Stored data
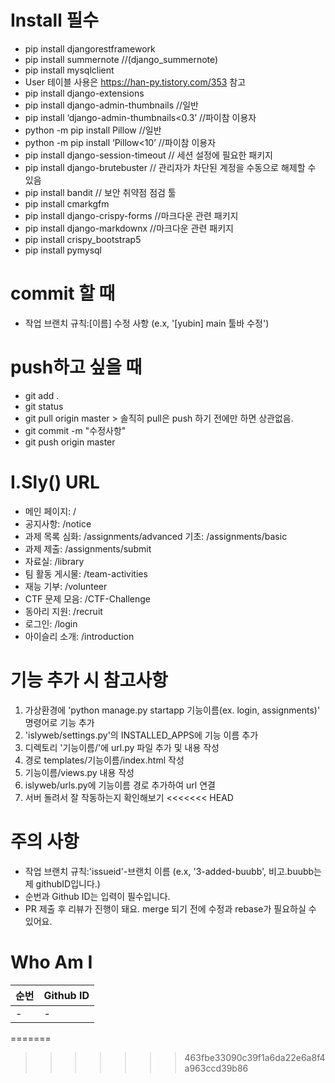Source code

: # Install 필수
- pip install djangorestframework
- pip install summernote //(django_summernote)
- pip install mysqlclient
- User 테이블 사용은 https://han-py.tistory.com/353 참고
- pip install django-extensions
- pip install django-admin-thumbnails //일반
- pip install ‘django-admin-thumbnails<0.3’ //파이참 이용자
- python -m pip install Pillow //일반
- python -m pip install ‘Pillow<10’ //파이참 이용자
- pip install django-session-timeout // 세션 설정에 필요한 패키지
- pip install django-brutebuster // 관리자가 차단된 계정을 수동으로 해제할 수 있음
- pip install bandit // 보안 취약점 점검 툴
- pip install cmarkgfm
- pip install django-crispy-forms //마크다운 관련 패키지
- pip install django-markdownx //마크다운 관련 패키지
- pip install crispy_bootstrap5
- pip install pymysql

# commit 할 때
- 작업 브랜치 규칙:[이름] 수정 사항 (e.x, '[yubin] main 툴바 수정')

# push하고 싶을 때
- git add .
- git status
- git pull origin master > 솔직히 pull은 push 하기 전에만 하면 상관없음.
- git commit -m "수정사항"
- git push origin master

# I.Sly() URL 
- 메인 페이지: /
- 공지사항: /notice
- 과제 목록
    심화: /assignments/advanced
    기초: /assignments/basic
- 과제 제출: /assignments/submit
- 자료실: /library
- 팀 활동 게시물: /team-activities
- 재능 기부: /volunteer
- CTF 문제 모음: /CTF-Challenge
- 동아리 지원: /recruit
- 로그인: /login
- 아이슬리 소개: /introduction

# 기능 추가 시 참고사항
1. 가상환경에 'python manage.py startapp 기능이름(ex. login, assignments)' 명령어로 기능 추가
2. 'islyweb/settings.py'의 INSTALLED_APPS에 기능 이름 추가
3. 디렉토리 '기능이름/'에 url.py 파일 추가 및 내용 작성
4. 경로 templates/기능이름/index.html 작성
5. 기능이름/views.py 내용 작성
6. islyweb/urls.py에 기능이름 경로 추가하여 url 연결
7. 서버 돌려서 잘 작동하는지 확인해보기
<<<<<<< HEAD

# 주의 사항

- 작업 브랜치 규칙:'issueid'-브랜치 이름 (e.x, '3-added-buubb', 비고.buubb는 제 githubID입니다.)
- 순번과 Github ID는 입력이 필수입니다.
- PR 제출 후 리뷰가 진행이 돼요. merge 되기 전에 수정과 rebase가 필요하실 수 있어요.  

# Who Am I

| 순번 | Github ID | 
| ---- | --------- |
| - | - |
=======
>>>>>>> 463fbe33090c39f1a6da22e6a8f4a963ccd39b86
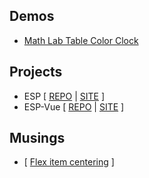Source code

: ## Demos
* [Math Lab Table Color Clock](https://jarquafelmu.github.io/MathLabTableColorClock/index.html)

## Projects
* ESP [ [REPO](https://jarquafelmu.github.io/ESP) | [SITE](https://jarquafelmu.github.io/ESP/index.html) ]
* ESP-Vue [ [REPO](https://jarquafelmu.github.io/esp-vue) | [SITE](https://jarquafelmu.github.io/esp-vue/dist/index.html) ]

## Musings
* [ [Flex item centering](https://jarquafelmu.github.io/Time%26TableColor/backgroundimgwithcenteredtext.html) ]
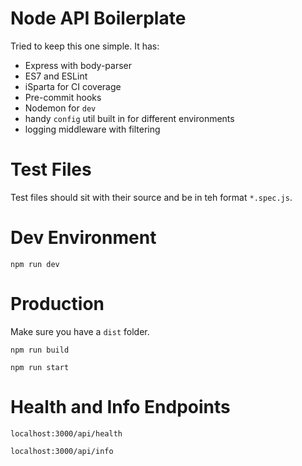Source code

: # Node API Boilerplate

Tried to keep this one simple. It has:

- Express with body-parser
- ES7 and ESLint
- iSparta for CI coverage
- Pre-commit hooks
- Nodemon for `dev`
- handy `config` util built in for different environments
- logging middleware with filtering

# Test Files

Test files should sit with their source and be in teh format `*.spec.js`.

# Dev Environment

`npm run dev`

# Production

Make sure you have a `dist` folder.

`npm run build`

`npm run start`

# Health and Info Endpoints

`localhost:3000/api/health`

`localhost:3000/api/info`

--

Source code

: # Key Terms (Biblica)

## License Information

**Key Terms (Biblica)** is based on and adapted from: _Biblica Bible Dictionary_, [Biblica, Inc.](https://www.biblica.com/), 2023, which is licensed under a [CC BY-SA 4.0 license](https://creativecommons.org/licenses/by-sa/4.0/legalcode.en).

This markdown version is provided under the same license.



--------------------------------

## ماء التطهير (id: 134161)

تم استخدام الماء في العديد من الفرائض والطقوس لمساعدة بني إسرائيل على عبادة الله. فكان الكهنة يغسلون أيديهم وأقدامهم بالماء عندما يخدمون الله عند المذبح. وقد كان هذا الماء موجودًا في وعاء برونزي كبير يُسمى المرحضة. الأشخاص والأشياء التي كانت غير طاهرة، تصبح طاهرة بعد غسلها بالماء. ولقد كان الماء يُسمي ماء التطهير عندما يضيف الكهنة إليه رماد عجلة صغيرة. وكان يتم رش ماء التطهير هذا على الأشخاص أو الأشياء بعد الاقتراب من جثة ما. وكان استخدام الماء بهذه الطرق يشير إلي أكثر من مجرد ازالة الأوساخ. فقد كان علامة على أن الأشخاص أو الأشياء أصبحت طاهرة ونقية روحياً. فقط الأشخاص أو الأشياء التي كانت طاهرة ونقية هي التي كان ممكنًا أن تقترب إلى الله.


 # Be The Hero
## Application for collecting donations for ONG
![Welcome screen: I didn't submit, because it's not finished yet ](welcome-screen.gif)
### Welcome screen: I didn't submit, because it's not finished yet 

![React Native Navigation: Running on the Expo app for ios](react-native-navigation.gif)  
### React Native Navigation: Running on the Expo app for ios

--

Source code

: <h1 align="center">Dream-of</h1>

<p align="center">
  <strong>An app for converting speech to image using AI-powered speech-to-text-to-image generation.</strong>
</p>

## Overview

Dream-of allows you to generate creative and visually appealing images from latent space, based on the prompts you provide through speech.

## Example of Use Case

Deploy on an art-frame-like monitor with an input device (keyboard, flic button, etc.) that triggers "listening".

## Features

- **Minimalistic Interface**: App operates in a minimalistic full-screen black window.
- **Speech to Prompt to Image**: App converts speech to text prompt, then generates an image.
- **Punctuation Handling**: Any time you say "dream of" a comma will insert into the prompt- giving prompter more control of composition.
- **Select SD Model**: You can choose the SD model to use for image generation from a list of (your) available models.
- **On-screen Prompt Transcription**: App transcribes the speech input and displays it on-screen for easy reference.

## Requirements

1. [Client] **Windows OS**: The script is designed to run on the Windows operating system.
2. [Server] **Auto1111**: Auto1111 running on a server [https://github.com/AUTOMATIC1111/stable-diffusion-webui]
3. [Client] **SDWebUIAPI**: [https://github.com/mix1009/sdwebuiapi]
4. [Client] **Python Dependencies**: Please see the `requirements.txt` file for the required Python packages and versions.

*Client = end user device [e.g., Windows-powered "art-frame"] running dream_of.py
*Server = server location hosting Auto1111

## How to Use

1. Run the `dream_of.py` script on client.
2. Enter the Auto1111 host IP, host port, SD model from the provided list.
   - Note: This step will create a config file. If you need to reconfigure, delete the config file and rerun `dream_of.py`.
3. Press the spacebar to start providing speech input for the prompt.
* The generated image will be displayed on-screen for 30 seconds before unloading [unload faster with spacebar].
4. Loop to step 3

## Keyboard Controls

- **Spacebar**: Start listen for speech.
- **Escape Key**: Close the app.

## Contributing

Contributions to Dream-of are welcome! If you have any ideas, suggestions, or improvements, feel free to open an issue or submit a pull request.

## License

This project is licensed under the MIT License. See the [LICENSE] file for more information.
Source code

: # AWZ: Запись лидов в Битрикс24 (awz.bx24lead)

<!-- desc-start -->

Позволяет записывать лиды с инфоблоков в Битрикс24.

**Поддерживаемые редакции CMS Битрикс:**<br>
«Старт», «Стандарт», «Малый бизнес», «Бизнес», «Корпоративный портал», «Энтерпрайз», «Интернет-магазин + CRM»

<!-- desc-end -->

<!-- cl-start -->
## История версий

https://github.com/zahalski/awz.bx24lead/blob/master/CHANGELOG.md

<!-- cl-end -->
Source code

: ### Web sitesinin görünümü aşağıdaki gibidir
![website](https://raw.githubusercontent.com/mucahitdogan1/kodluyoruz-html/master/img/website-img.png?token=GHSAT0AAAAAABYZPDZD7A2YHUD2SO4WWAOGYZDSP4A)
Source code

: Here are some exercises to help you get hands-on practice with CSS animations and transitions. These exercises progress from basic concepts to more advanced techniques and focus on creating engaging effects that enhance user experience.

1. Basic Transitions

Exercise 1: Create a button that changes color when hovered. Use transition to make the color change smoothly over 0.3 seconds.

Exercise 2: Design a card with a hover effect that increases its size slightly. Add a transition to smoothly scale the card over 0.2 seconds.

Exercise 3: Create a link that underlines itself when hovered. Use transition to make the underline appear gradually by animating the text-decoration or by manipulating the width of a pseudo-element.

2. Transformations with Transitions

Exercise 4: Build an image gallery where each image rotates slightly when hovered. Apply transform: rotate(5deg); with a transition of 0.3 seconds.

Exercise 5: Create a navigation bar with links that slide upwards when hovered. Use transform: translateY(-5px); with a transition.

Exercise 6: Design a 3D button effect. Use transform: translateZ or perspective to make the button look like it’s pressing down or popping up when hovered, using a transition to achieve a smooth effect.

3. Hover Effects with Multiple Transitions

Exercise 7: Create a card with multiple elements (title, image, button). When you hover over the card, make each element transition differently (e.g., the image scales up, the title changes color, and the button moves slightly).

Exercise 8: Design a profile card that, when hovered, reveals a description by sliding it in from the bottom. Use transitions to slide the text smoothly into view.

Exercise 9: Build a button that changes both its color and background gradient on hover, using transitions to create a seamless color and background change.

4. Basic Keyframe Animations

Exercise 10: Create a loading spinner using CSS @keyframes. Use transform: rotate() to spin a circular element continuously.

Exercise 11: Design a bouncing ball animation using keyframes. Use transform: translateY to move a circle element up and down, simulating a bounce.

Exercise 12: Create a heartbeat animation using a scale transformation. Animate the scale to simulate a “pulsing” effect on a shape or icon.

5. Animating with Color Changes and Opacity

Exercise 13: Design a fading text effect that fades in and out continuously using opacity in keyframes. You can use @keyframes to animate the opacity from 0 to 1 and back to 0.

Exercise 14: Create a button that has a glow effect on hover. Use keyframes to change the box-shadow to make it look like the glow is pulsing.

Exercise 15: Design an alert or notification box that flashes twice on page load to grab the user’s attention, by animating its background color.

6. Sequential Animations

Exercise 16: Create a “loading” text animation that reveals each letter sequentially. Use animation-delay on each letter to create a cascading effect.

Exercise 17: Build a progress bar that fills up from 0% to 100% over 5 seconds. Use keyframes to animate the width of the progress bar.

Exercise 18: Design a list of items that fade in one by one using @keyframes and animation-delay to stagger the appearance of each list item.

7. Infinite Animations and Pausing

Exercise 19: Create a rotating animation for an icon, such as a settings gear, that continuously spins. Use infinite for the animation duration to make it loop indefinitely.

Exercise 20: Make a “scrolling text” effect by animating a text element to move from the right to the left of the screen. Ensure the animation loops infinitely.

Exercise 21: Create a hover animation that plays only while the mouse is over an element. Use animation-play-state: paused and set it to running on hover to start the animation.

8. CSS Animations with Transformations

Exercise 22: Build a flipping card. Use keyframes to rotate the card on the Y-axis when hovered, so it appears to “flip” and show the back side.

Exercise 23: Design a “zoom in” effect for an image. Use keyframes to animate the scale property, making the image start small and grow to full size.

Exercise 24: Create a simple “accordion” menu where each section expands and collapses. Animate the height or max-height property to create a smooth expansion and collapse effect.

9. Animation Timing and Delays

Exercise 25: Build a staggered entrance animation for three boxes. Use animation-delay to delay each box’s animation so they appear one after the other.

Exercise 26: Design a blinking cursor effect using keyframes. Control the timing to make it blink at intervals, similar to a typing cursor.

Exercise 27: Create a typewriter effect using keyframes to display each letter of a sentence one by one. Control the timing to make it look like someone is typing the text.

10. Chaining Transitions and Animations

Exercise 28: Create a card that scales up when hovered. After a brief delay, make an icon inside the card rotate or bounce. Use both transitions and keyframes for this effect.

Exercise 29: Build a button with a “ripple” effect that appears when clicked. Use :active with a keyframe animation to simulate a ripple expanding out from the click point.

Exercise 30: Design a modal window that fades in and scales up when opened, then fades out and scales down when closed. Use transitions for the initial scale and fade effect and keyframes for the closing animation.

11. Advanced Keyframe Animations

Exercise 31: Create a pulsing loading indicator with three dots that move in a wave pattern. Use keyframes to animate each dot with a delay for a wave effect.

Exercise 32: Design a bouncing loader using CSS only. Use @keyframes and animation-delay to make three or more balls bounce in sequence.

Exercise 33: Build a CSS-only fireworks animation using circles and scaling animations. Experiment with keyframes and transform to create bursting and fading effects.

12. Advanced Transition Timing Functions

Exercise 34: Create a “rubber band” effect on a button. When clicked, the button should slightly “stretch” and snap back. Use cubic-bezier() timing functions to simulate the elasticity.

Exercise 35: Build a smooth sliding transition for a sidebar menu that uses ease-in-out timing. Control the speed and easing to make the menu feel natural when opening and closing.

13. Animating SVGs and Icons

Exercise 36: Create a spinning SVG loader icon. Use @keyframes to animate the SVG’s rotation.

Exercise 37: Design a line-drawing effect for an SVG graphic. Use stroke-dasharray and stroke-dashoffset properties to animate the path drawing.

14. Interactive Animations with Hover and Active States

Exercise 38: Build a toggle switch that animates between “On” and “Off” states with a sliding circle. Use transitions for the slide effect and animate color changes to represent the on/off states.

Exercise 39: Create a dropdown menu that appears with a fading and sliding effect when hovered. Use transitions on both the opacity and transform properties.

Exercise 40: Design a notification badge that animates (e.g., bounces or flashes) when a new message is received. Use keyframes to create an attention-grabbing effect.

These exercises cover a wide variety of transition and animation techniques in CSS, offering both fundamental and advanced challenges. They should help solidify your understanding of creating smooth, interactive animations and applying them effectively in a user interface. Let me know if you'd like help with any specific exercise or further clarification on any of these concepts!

- **ACTIVITY**
Show every line above where "React" is found.

- **RESPONSE TO THIS EXERCISE**
![React Native Navigation: Running on the Expo app for ios](react-native-navigation.gif)  
### React Native Navigation: Running on the Expo app for ios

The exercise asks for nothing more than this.